I was playing around with OECD data from its Better Life Index. My attention was brought to the Health indicator, which had two sub-indicators: life expectancy and self-reported health, the latter of which is a citizen-based perception index. Like with any other perception indexes, my main criticism is that they do not measure actuality. Although perception indexes have their roles, they do not automatically measure in an accurate fashion, which is why I will bring my attention to life expectancy. If we were to use life expectancy as the sole qualifier of health care quality, OECD data would rank American health care 27th out of the 36 countries measured. Considering that "the greatest nation in the world" has a life expectancy below the OECD average, it demands pondering. If a given country were to claim to have superior health care, then it should be able to keep its citizens alive longer. With that logic, American health care would have to be deemed inferior. If that were the case, I would be ashamed to receive American health care. Per contra, as indicated by the divergence of the OECD's self-reported health indicator that would rank America as first in health care quality, everything may not be what it seems.
In order to figure out what is taking place, we need to ask ourselves what factors play into the average life expectancy. We have to ask ourselves the question of "how do people die?" This question is important because it helps determine causal mechanisms for a given life expectancy. A look at CDC data provides further insight (See Tables on p. 31 and 43 with preliminary 2010 data, as well as detailed tables from 2009 data). Let's take a look at some of the larger contributors to mortality in America.
OECD data for mortality rates can provide reasoning for the life expectancy gap, especially when the United States has a higher mortality rate per 100,000 for enough causes of death to make an impact. Here are some things to consider. Except for Denmark and Hungary, the rate of malignant neoplasms for the lung (i.e., lung cancer) for the United States is highest amongst OECD countries. The United States also has a high incident rate for diabetes, which is another sizable killer in America. Another significant factor of the life expectancy gap is obesity. The OECD published a study in 2010 on obesity and showed that amongst the OECD countries, the United States has the highest rate of obesity, which means Americans are more prone to health care problems. The CDC points out that one in five deaths in America are caused by smoking. Note how they didn't blame it on the ineptness of the health care system, but the conscious choice that Americans make when they choose to smoke. Alcohol causes about another 40,000 American deaths per annum. Although other diseases can be looked at, the point I want to illustrate here is that a good amount of health care issues are based on one's lifestyle. If one has a poor diet, doesn't really exercise, drinks heavily, or smokes cigarettes, they increase their risk of being exposed to fatal diseases. Having some or all of these behaviors is overall more prevalent in America than it is in other countries. Such lifestyle decisions decrease life expectancy and do not have influence on the quality of health care.

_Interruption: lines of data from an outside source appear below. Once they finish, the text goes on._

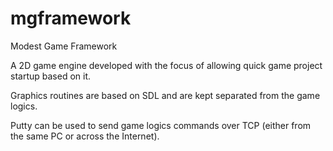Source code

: mgframework
===========

Modest Game Framework

A 2D game engine developed with the focus of allowing quick game project startup based on it.

Graphics routines are based on SDL and are kept separated from the game logics. 

Putty can be used to send game logics commands over TCP (either from the same PC or across the Internet).
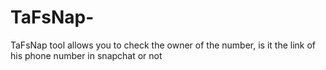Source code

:# TaFsNap-
TaFsNap tool allows you to check the owner of the number, is it the link of his phone number in snapchat or not
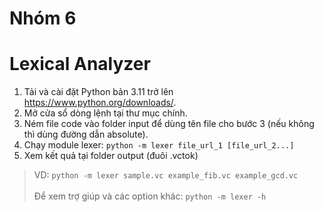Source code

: # Nhóm 6

<h1>Lexical Analyzer</h1>

1. Tải và cài đặt Python bản 3.11 trở lên https://www.python.org/downloads/.
2. Mở cửa sổ dòng lệnh tại thư mục chính.
3. Ném file code vào folder input để dùng tên file cho bước 3 (nếu không thì dùng đường dẫn absolute).
4. Chạy module lexer: `python -m lexer file_url_1 [file_url_2...]`
5. Xem kết quả tại folder output (đuôi .vctok)
> VD: `python -m lexer sample.vc example_fib.vc example_gcd.vc`<br><br>
> Để xem trợ giúp và các option khác: `python -m lexer -h`
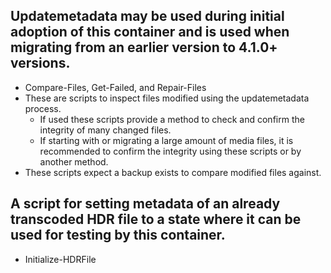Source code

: ## Updatemetadata may be used during initial adoption of this container and is used when migrating from an earlier version to 4.1.0+ versions.
- Compare-Files, Get-Failed, and Repair-Files
- These are scripts to inspect files modified using the updatemetadata process.
    - If used these scripts provide a method to check and confirm the integrity of many changed files.
    - If starting with or migrating a large amount of media files, it is recommended to confirm the integrity using these scripts or by another method.
- These scripts expect a backup exists to compare modified files against.

## A script for setting metadata of an already transcoded HDR file to a state where it can be used for testing by this container.
- Initialize-HDRFile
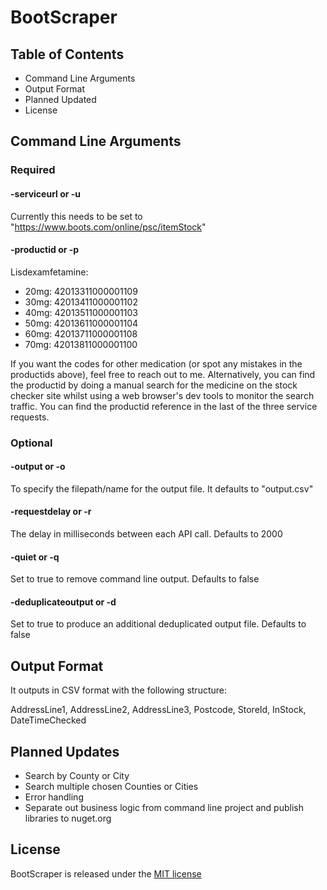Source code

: # BootScraper

## Table of Contents
- Command Line Arguments
- Output Format
- Planned Updated
- License

## Command Line Arguments

### Required
#### -serviceurl or -u 
Currently this needs to be set to "https://www.boots.com/online/psc/itemStock"

#### -productid or -p
Lisdexamfetamine:
- 20mg: 42013311000001109
- 30mg: 42013411000001102
- 40mg: 42013511000001103
- 50mg: 42013611000001104
- 60mg: 42013711000001108
- 70mg: 42013811000001100

If you want the codes for other medication (or spot any mistakes in the productids above), feel free to reach out to me. Alternatively, you can find the productid by doing a manual search for the medicine on the stock checker site whilst using a web browser's dev tools to monitor the search traffic. You can find the productid reference in the last of the three service requests.

### Optional
#### -output or -o
To specify the filepath/name for the output file. It defaults to "output.csv"

#### -requestdelay or -r
The delay in milliseconds between each API call. Defaults to 2000

#### -quiet or -q
Set to true to remove command line output. Defaults to false

#### -deduplicateoutput or -d
Set to true to produce an additional deduplicated output file. Defaults to false

## Output Format
It outputs in CSV format with the following structure:

AddressLine1, AddressLine2, AddressLine3, Postcode, StoreId, InStock, DateTimeChecked

## Planned Updates

- Search by County or City
- Search multiple chosen Counties or Cities
- Error handling
- Separate out business logic from command line project and publish libraries to nuget.org

## License
BootScraper is released under the [MIT license](https://github.com/LewcasThunder/BootScraper/blob/master/LICENSE)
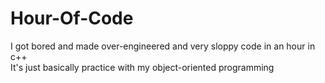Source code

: # Hour-Of-Code
I got bored and made over-engineered and very sloppy code in an hour in c++ <br> It's just basically practice with my object-oriented programming
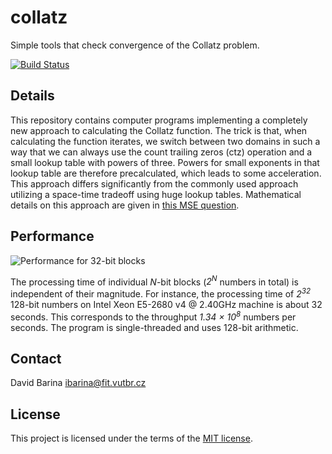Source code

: # collatz
Simple tools that check convergence of the Collatz problem.

[![Build Status](https://travis-ci.com/xbarin02/collatz.svg?branch=master)](https://travis-ci.com/xbarin02/collatz)

## Details

This repository contains computer programs implementing a completely new approach to calculating the Collatz function.
The trick is that, when calculating the function iterates, we switch between two domains in such a way that we can always use the count trailing zeros (ctz) operation and a small lookup table with powers of three.
Powers for small exponents in that lookup table are therefore precalculated, which leads to some acceleration.
This approach differs significantly from the commonly used approach utilizing a space-time tradeoff using huge lookup tables.
Mathematical details on this approach are given in [this MSE question](https://math.stackexchange.com/questions/3311547/alternative-formulation-of-the-collatz-problem).

## Performance

![Performance for 32-bit blocks](https://github.com/xbarin02/collatz/blob/master/figures/perftest.png)

The processing time of individual *N*-bit blocks (*2<sup>N</sup>* numbers in total) is independent of their magnitude.
For instance, the processing time of *2<sup>32</sup>* 128-bit numbers on Intel Xeon E5-2680 v4 @ 2.40GHz machine is about 32 seconds.
This corresponds to the throughput *1.34 &times; 10<sup>8</sup>* numbers per seconds.
The program is single-threaded and uses 128-bit arithmetic.

## Contact
David Barina <ibarina@fit.vutbr.cz>

## License
This project is licensed under the terms of the [MIT license](LICENSE.md).
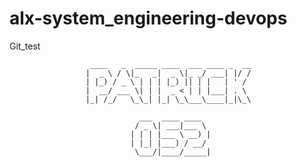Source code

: # alx-system_engineering-devops

Git_test


                      ____   _  _____ ____  ___ ____ _  __
                     |  _ \ / \|_   _|  _ \|_ _/ ___| |/ /
                     | |_) / _ \ | | | |_) || | |   | ' / 
                     |  __/ ___ \| | |  _ < | | |___| . \ 
                     |_| /_/   \_\_| |_| \_\___\____|_|\_\
                                                          
                                 ___  ____ ____  
                                / _ \| ___|___ \ 
                               | | | |___ \ __) |
                               | |_| |___) / __/ 
                                \___/|____/_____|
                                                 

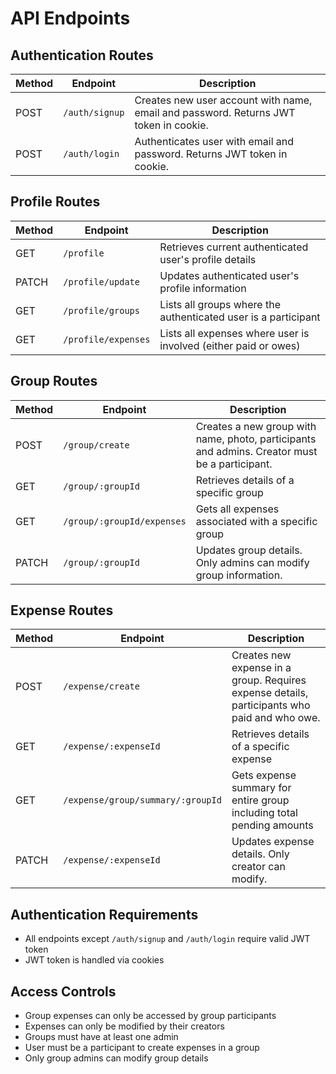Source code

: # API Endpoints

## Authentication Routes

| Method | Endpoint       | Description                                                                          |
| ------ | -------------- | ------------------------------------------------------------------------------------ |
| POST   | `/auth/signup` | Creates new user account with name, email and password. Returns JWT token in cookie. |
| POST   | `/auth/login`  | Authenticates user with email and password. Returns JWT token in cookie.             |

## Profile Routes

| Method | Endpoint            | Description                                                     |
| ------ | ------------------- | --------------------------------------------------------------- |
| GET    | `/profile`          | Retrieves current authenticated user's profile details          |
| PATCH  | `/profile/update`   | Updates authenticated user's profile information                |
| GET    | `/profile/groups`   | Lists all groups where the authenticated user is a participant  |
| GET    | `/profile/expenses` | Lists all expenses where user is involved (either paid or owes) |

## Group Routes

| Method | Endpoint                   | Description                                                                                   |
| ------ | -------------------------- | --------------------------------------------------------------------------------------------- |
| POST   | `/group/create`            | Creates a new group with name, photo, participants and admins. Creator must be a participant. |
| GET    | `/group/:groupId`          | Retrieves details of a specific group                                                         |
| GET    | `/group/:groupId/expenses` | Gets all expenses associated with a specific group                                            |
| PATCH  | `/group/:groupId`          | Updates group details. Only admins can modify group information.                              |

## Expense Routes

| Method | Endpoint                          | Description                                                                                  |
| ------ | --------------------------------- | -------------------------------------------------------------------------------------------- |
| POST   | `/expense/create`                 | Creates new expense in a group. Requires expense details, participants who paid and who owe. |
| GET    | `/expense/:expenseId`             | Retrieves details of a specific expense                                                      |
| GET    | `/expense/group/summary/:groupId` | Gets expense summary for entire group including total pending amounts                        |
| PATCH  | `/expense/:expenseId`             | Updates expense details. Only creator can modify.                                            |

## Authentication Requirements

- All endpoints except `/auth/signup` and `/auth/login` require valid JWT token
- JWT token is handled via cookies

## Access Controls

- Group expenses can only be accessed by group participants
- Expenses can only be modified by their creators
- Groups must have at least one admin
- User must be a participant to create expenses in a group
- Only group admins can modify group details
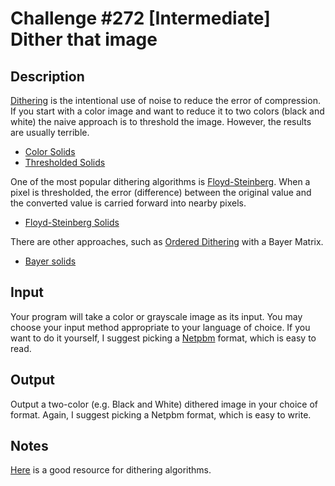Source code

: Challenge #272 [Intermediate] Dither that image
===============================================

Description
-----------
[Dithering](https://en.wikipedia.org/wiki/Dither) is the intentional use of
noise to reduce the error of compression. If you start with a color image and
want to reduce it to two colors (black and white) the naive approach is to
threshold the image. However, the results are usually terrible.

 * [Color Solids](http://i.imgur.com/kjWn2Q1.png)
 * [Thresholded Solids](http://i.imgur.com/RDOMCfg.png)

One of the most popular dithering algorithms is
[Floyd-Steinberg](https://en.wikipedia.org/wiki/Floyd%E2%80%93Steinberg_dithering).
When a pixel is thresholded, the error (difference) between the original value
and the converted value is carried forward into nearby pixels.

 * [Floyd-Steinberg Solids](http://i.imgur.com/w9DFOKS.png)

There are other approaches, such as [Ordered
Dithering](https://en.wikipedia.org/wiki/Ordered_dithering) with a Bayer
Matrix.

* [Bayer solids](http://i.imgur.com/mLKUyfn.png)

Input
-----
Your program will take a color or grayscale image as its input. You may choose
your input method appropriate to your language of choice. If you want to do it
yourself, I suggest picking a [Netpbm](https://en.wikipedia.org/wiki/Netpbm)
format, which is easy to read.

Output
------
Output a two-color (e.g. Black and White) dithered image in your choice of
format. Again, I suggest picking a Netpbm format, which is easy to write.

Notes
-----
[Here](https://en.wikipedia.org/wiki/Netpbm) is a good resource for dithering
algorithms.
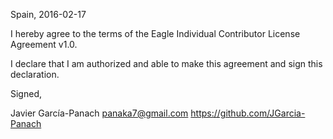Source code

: Spain, 2016-02-17

I hereby agree to the terms of the Eagle Individual Contributor License Agreement v1.0.

I declare that I am authorized and able to make this agreement and sign this declaration.

Signed,

Javier García-Panach panaka7@gmail.com https://github.com/JGarcia-Panach
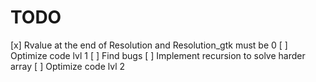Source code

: # TODO
[x] Rvalue at the end of Resolution and Resolution_gtk must be 0
[ ] Optimize code lvl 1
[ ] Find bugs
[ ] Implement recursion to solve harder array
[ ] Optimize code lvl 2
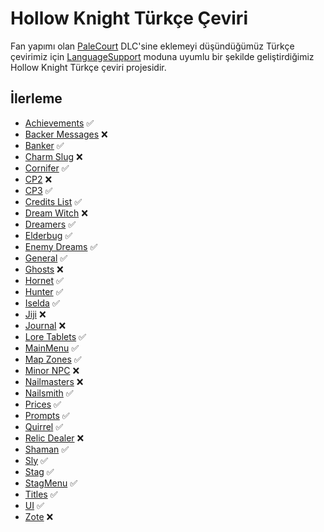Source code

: # Hollow Knight Türkçe Çeviri

Fan yapımı olan [PaleCourt](https://github.com/PaleCourt/PaleCourt) DLC'sine eklemeyi düşündüğümüz Türkçe çevirimiz için [LanguageSupport](https://github.com/SFGrenade/LanguageSupport) moduna uyumlu bir şekilde geliştirdiğimiz Hollow Knight Türkçe çeviri projesidir.

## İlerleme
* [Achievements](../../tree/master/TR/Achievements.txt) ✅
* [Backer Messages](../../tree/master/TR/Backer%20Messages.txt) ❌
* [Banker](../../tree/master/TR/Banker.txt) ✅
* [Charm Slug](../../tree/master/TR/Charm%20Slug.txt) ❌
* [Cornifer](../../tree/master/TR/Cornifer.txt) ✅
* [CP2](../../tree/master/TR/CP2.txt) ❌
* [CP3](../../tree/master/TR/CP3.txt) ✅
* [Credits List](../../tree/master/TR/Credits%20List.txt) ✅
* [Dream Witch](../../tree/master/TR/Dream%20Witch.txt) ❌
* [Dreamers](../../tree/master/TR/Dreamers.txt) ✅
* [Elderbug](../../tree/master/TR/Elderbug.txt) ✅
* [Enemy Dreams](../../tree/master/TR/Enemy%20Dreams.txt) ✅
* [General](../../tree/master/TR/General.txt) ✅
* [Ghosts](../../tree/master/TR/Ghosts.txt) ❌
* [Hornet](../../tree/master/TR/Hornet.txt) ✅
* [Hunter](../../tree/master/TR/Hunter.txt) ✅
* [Iselda](../../tree/master/TR/Iselda.txt) ✅
* [Jiji](../../tree/master/TR/Jiji.txt) ❌
* [Journal](../../tree/master/TR/Journal.txt) ❌
* [Lore Tablets](../../tree/master/TR/Lore%20Tablets.txt) ✅
* [MainMenu](../../tree/master/TR/MainMenu.txt) ✅
* [Map Zones](../../tree/master/TR/Map%20Zones.txt) ✅
* [Minor NPC](../../tree/master/TR/Minor%20NPC.txt) ❌
* [Nailmasters](../../tree/master/TR/Nailmasters.txt) ❌
* [Nailsmith](../../tree/master/TR/Nailsmith.txt) ✅
* [Prices](../../tree/master/TR/Prices.txt) ✅
* [Prompts](../../tree/master/TR/Prompts.txt) ✅
* [Quirrel](../../tree/master/TR/Quirrel.txt) ✅
* [Relic Dealer](../../tree/master/TR/Relic%20Dealer.txt) ❌
* [Shaman](../../tree/master/TR/Shaman.txt) ✅
* [Sly](../../tree/master/TR/Sly.txt) ✅
* [Stag](../../tree/master/TR/Stag.txt) ✅
* [StagMenu](../../tree/master/TR/StagMenu.txt) ✅
* [Titles](../../tree/master/TR/Titles.txt) ✅
* [UI](../../tree/master/TR/UI.txt) ✅
* [Zote](../../tree/master/TR/Zote.txt) ❌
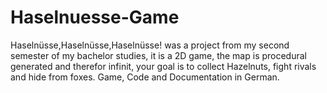# Haselnuesse-Game
Haselnüsse,Haselnüsse,Haselnüsse! was a project from my second semester of my bachelor studies, it is a 2D game, the map is procedural generated and therefor infinit, your goal is to collect Hazelnuts, fight rivals and hide from foxes. Game, Code and Documentation in German.
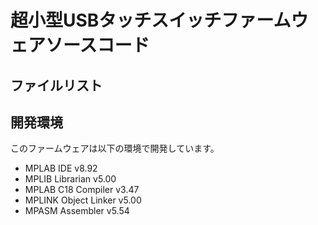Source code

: # 超小型USBタッチスイッチファームウェアソースコード

## ファイルリスト

## 開発環境

このファームウェアは以下の環境で開発しています。
 - MPLAB  IDE           v8.92
 - MPLIB  Librarian     v5.00
 - MPLAB  C18 Compiler  v3.47
 - MPLINK Object Linker v5.00
 - MPASM  Assembler     v5.54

It's not simply a matter of people making poor health choices. The number one cause of accidental deaths in America are transport-based (e.g., car accident or plane crash). According to World Health Organization (WHO) data (Table A.2 in the Appendix section), America's estimated road traffic death rate per 100,000 population is 13.9. This number exceeds that of many of the other OECD countries whose road traffic death rate is well in the single-digits realm. Homicides are another example. The UN Office on Drugs and Crime (UNODC) published a study on homicide rates (Table 8.1). The OECD data also confirm the UNODC data. The United States has a homicide rate higher than most other OECD countries. Countries such as Russia, Mexico, and Brazil all have higher homicide rates, and also have a lower average life expectancy. Both accidental deaths and homicides are external forces that have nothing to do with health care quality.
A study done by Drs. June and David O'Neill looks at the life expectancy disparity between the United States and Canada. What they found is that America's health care quality can hardly explain this disparity. The point I have been conveying here is that life expectancy reflects a myriad of factors that have nothing to do with health care quality, including, but not limited to culture, dietary trends, genetics, the aforementioned external forces of accidents and homicides, lifestyle, and level of education. To take these factors into consideration would decrease the gap to the extent where it would not cause such criticism of the American health care system.
Furthermore, there are better health care quality indicators than life expectancy. How about cancer survival rates? Can we look at the waiting time for certain procedures to see if expediency plays a role in better health care? How responsive are doctors and/or medicine being? How important is the quality of preventative care? Are certain external factors, such as government regulations, impeding doctors from providing sufficient health care? If the patient-to-doctor ratio is high, how does that affect availability or quality? How important is the progress of the medical technology, and would a higher price tag for that technology be worthwhile, even if it causes some disparities in terms of access? Is there a way to measure accountability of the system? Is there a way to have indicators to be consistent across borders so that health care quality can be accurately compared on an international level? In our quest for determining a framework for what constitutes quality health care, such questions are important to answer. Using life expectancy to determine such quality, however, is not.